Task to carry out » Would you show every line from the records that holds "does"?

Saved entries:
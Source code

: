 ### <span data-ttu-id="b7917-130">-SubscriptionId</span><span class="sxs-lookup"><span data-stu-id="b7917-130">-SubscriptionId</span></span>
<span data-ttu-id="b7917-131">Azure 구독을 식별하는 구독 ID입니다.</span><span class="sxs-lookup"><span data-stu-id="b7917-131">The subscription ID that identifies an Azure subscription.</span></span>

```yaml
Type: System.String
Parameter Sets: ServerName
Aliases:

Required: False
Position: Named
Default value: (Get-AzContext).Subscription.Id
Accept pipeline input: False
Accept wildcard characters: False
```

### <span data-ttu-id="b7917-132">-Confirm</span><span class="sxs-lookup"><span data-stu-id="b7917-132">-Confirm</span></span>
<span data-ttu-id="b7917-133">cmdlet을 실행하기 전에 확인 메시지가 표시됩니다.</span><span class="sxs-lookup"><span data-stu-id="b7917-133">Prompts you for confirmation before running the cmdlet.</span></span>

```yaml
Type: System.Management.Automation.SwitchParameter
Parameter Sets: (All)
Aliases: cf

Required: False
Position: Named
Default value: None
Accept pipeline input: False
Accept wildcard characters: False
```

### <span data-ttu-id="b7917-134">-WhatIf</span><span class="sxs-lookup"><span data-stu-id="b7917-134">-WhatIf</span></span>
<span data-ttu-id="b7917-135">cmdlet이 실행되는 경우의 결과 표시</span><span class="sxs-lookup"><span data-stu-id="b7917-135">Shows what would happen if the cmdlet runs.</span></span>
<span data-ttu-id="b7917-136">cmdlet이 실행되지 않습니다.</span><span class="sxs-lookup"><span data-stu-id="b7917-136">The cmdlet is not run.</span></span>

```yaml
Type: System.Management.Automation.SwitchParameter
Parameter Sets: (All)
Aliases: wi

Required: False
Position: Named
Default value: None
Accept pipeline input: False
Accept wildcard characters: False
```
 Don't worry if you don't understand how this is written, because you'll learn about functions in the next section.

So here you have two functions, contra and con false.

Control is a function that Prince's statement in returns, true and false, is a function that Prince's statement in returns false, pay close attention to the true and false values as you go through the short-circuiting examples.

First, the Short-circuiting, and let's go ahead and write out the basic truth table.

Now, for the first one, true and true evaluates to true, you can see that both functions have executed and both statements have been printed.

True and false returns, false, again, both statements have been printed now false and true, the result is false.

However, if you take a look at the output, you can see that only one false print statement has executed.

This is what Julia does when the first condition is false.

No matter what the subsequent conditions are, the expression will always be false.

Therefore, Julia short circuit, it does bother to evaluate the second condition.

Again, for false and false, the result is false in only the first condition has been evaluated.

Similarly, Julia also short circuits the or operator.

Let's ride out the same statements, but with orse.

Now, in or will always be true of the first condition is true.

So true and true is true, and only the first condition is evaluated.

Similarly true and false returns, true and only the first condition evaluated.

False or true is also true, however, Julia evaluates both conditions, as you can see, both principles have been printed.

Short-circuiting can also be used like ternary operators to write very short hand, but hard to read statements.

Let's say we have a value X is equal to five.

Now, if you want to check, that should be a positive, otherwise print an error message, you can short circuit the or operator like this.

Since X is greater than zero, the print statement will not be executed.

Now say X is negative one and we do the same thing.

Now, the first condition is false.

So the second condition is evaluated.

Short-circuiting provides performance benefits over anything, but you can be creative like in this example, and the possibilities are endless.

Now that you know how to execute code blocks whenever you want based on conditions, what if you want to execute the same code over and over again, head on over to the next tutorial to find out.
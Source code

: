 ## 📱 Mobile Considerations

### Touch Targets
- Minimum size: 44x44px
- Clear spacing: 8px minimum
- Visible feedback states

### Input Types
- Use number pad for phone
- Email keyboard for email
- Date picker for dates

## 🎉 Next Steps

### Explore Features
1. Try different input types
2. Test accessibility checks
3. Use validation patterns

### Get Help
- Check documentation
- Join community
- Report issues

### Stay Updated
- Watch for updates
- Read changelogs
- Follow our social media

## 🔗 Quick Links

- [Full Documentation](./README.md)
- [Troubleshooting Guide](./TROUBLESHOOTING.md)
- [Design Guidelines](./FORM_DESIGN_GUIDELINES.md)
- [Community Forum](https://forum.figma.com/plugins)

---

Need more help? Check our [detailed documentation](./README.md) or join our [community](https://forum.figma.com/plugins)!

Reply to the task »
This is what Julia does when the first condition is false.
Therefore, Julia short circuit, it does bother to evaluate the second condition.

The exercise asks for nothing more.